KCS: Perfect-binding is the most used method of book-binding in India and we have a role to play for every seven out of ten books produced in India: so that business is now on autopilot. We would like to tread the road less traveled and want to play a role in bringing a change in the post-packaging process.
PWI: You are poised at the same stage where perfect-binding was a decade ago in India.
KCS: True, we are at the same level as perfect binding was twenty years ago – when it comes to the end-of-the-line packaging. Our biggest strength is the application knowledge and service.
PWI: What more should one do to boost the urgency?
KCS: We will leverage this strength, in association with our global partners, to bring solutions that will reduce wastage and damages in the supply chain.
PWI: Food, books, pharma. Welbound is operating in the three most vital segments in the market.
KCS: Food is of course one of the segments that we address with solutions for end-of-the-line packaging. Food safety and package integrity are gaining importance, even in a country like India.
PWI: What is your role in the pharma sector? Is it still – eying quality, not quantity “approach”? Please share an update.

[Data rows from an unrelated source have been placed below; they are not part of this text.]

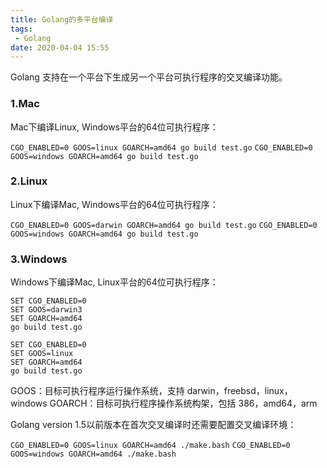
 ```yaml
---
title: Golang的多平台编译
tags:
 - Golang
date: 2020-04-04 15:55
---
```


Golang 支持在一个平台下生成另一个平台可执行程序的交叉编译功能。
<!-- more -->
### 1.Mac

Mac下编译Linux, Windows平台的64位可执行程序：

`CGO_ENABLED=0 GOOS=linux GOARCH=amd64 go build test.go`
`CGO_ENABLED=0 GOOS=windows GOARCH=amd64 go build test.go`

### 2.Linux

Linux下编译Mac, Windows平台的64位可执行程序：

`CGO_ENABLED=0 GOOS=darwin GOARCH=amd64 go build test.go`
`CGO_ENABLED=0 GOOS=windows GOARCH=amd64 go build test.go`

### 3.Windows

Windows下编译Mac, Linux平台的64位可执行程序：

```
SET CGO_ENABLED=0
SET GOOS=darwin3
SET GOARCH=amd64
go build test.go
```

```
SET CGO_ENABLED=0
SET GOOS=linux
SET GOARCH=amd64
go build test.go
```


GOOS：目标可执行程序运行操作系统，支持 darwin，freebsd，linux，windows
GOARCH：目标可执行程序操作系统构架，包括 386，amd64，arm

Golang version 1.5以前版本在首次交叉编译时还需要配置交叉编译环境：

`CGO_ENABLED=0 GOOS=linux GOARCH=amd64 ./make.bash`
`CGO_ENABLED=0 GOOS=windows GOARCH=amd64 ./make.bash`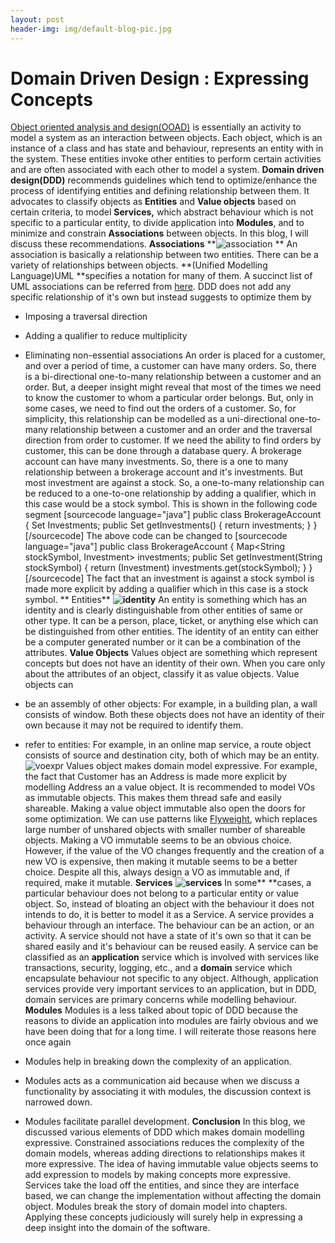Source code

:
 ```yaml
---
layout: post
header-img: img/default-blog-pic.jpg
---
```


# Domain Driven Design : Expressing Concepts

[Object oriented analysis and design(OOAD)](http://en.wikipedia.org/wiki/Object-oriented_analysis_and_design) is essentially an activity to model a system as an interaction between objects. Each object, which is an instance of a class and has state and behaviour, represents an entity with in the system. These entities invoke other entities to perform certain activities and are often associated with each other to model a system. **Domain driven design(DDD)** recommends guidelines which tend to optimize/enhance the process of identifying entities and defining relationship between them. It advocates to classify objects as **Entities** and **Value objects** based on certain criteria, to model **Services,** which abstract behaviour which is not specific to a particular entity, to divide application into **Modules**, and to minimize and constrain **Associations** between objects. In this blog, I will discuss these recommendations.  **Associations** **![association](/wp-content/uploads/2009/12/association.png) ** An association is basically a relationship between two entities. There can be a variety of relationships between objects. **(Unified Modelling Language)UML **specifies a notation for many of them. A succinct list of UML associations can be referred from [here](http://www.shrinkrays.net/articles/uml-cheat-sheet.aspx). DDD does not add any specific relationship of it's own but instead suggests to optimize them by 

  * Imposing a traversal direction
  * Adding a qualifier to reduce multiplicity
  * Eliminating non-essential associations
An order is placed for a customer, and over a period of time, a customer can have many orders. So, there is a bi-directional one-to-many relationship between a customer and an order. But, a deeper insight might reveal that most of the times we need to know the customer to whom a particular order belongs. But, only in some cases, we need to find out the orders of a customer. So, for simplicity, this relationship can be modelled as a uni-directional one-to-many relationship between a customer and an order and the traversal direction from order to customer. If we need the ability to find orders by customer, this can be done through a database query. A brokerage account can have many investments. So, there is a one to many relationship between a brokerage account and it's investments. But most investment are against a stock. So, a one-to-many relationship can be reduced to a one-to-one relationship by adding a qualifier, which in this case would be a stock symbol. This is shown in the following code segment [sourcecode language="java"] public class BrokerageAccount { Set<Investment> Investments; public Set getInvestments() { return investments; } } [/sourcecode] The above code can be changed to [sourcecode language="java"] public class BrokerageAccount { Map<String stockSymbol, Investment> investments; public Set getInvestment(String stockSymbol) { return (Investment) investments.get(stockSymbol); } } [/sourcecode] The fact that an investment is against a stock symbol is made more explicit by adding a qualifier which in this case is a stock symbol. ** Entities** **![identity](/wp-content/uploads/2009/12/identity.png)** An entity is something which has an identity and is clearly distinguishable from other entities of same or other type. It can be a person, place, ticket, or anything else which can be distinguished from other entities. The identity of an entity can either be a computer generated number or it can be a combination of the attributes. **Value Objects** Values object are something which represent concepts but does not have an identity of their own. When you care only about the attributes of an object, classify it as value objects. Value objects can 

  * be an assembly of other objects: For example, in a building plan, a wall consists of window. Both these objects does not have an identity of their own because it may not be required to identify them.
  * refer to entities: For example, in an online map service, a route object consists of source and destination city, both of which may be an entity.
![voexpr](/wp-content/uploads/2009/12/voexpr.png) Values object makes domain model expressive. For example, the fact that Customer has an Address is made more explicit by modelling Address an a value object. It is recommended to model VOs as immutable objects. This makes them thread safe and easily shareable. Making a value object immutable also open the doors for some optimization. We can use patterns like [Flyweight](http://en.wikipedia.org/wiki/Flyweight_pattern), which replaces large number of unshared objects with smaller number of shareable objects. Making a VO immutable seems to be an obvious choice. However, if the value of the VO changes frequently and the creation of a new VO is expensive, then making it mutable seems to be a better choice. Despite all this, always design a VO as immutable and, if required, make it mutable. **Services** **![services](http://xebee.xebia.in/wp-content/uploads/2009/12/services.png)** In some** **cases, a particular behaviour does not belong to a particular entity or value object. So, instead of bloating an object with the behaviour it does not intends to do, it is better to model it as a Service. A service provides a behaviour through an interface. The behaviour can be an action, or an activity. A service should not have a state of it's own so that it can be shared easily and it's behaviour can be reused easily. A service can be classified as an **application** service which is involved with services like transactions, security, logging, etc., and a **domain** service which encapsulate behaviour not specific to any object. Although, application services provide very important services to an application, but in DDD, domain services are primary concerns while modelling behaviour. **Modules** Modules is a less talked about topic of DDD because the reasons to divide an application into modules are fairly obvious and we have been doing that for a long time. I will reiterate those reasons here once again 

  * Modules help in breaking down the complexity of an application.
  * Modules acts as a communication aid because when we discuss a functionality by associating it with modules, the discussion context is narrowed down.
  * Modules facilitate parallel development.
**Conclusion** In this blog, we discussed various elements of DDD which makes domain modelling expressive. Constrained associations reduces the complexity of the domain models, whereas adding directions to relationships makes it more expressive. The idea of having immutable value objects seems to add expression to models by making concepts more expressive. Services take the load off the entities, and since they are interface based, we can change the implementation without affecting the domain object. Modules break the story of domain model into chapters. Applying these concepts judiciously will surely help in expressing a deep insight into the domain of the software.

KCS: Even in pharma, we are part of the print segment. We have a partnership with the global leaders in leaflet folding – Guk Vijuk. Our efforts in this segment are in line with that of Guk – as a supportive partner, to grow one of the largest pharmaceutical producing and consuming nation in the world.
PWI: Welbound’s plans for PrintPack 2017 in the first week of February?
KCS: We have been focusing more on machines that meet the demands of publishing in India. We have a fully automatic single-clamp binder with automatic set ups that offers hot-melt and PUR in the same machine. This will also help one to produce book-blocks with end-sheet pasting. We will also have our Welbound Velocity 4000 perfect-binder with inline gathering. We will also introduce a new model in the mid-speed range segment that will completely change the way book printers address the new demands from the print buyers. We expect a large base of our existing six- clamp customers to upgrade to this model.